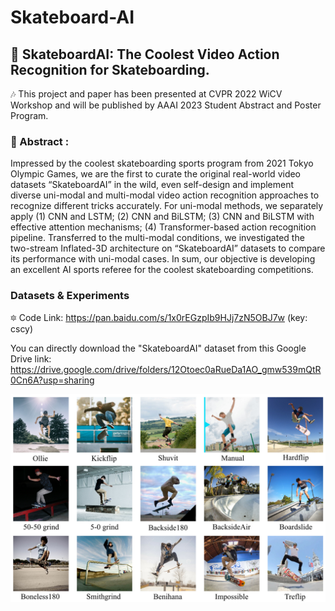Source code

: # Skateboard-AI
## :purple_heart: SkateboardAI: The Coolest Video Action Recognition for Skateboarding.
:notes: This project and paper has been presented at CVPR 2022 WiCV Workshop and will be published by AAAI 2023 Student Abstract and Poster Program. 
### 🤩 Abstract :
Impressed by the coolest skateboarding sports program from 2021 Tokyo Olympic Games, we are the first to curate the original real-world video datasets “SkateboardAI” in the wild, even self-design and implement diverse uni-modal and multi-modal video action recognition approaches to recognize different tricks accurately. For uni-modal methods, we separately apply (1) CNN and LSTM; (2) CNN and BiLSTM; (3) CNN and BiLSTM with effective attention mechanisms; (4) Transformer-based action recognition pipeline. Transferred to the multi-modal conditions, we investigated the two-stream Inflated-3D architecture on “SkateboardAI” datasets to compare its performance with uni-modal cases. In sum, our objective is developing an excellent AI sports referee for the coolest skateboarding competitions.

### Datasets & Experiments 
🔯 Code Link: https://pan.baidu.com/s/1x0rEGzpIb9HJj7zN5OBJ7w (key: cscy)

You can directly download the "SkateboardAI" dataset from this Google Drive link: https://drive.google.com/drive/folders/12Otoec0aRueDa1AO_gmw539mQtR0Cn6A?usp=sharing   

![image](https://github.com/2000222/Skateboard-AI/blob/main/1.png)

* [WHAT IS BEING ASKED] Write out, word for word, the line that contains "You can directly" and every line after it through the last line of the listing.

* [WRITTEN RESPONSE]
You can directly download the "SkateboardAI" dataset from this Google Drive link: https://drive.google.com/drive/folders/12Otoec0aRueDa1AO_gmw539mQtR0Cn6A?usp=sharing   

![image](https://github.com/2000222/Skateboard-AI/blob/main/1.png)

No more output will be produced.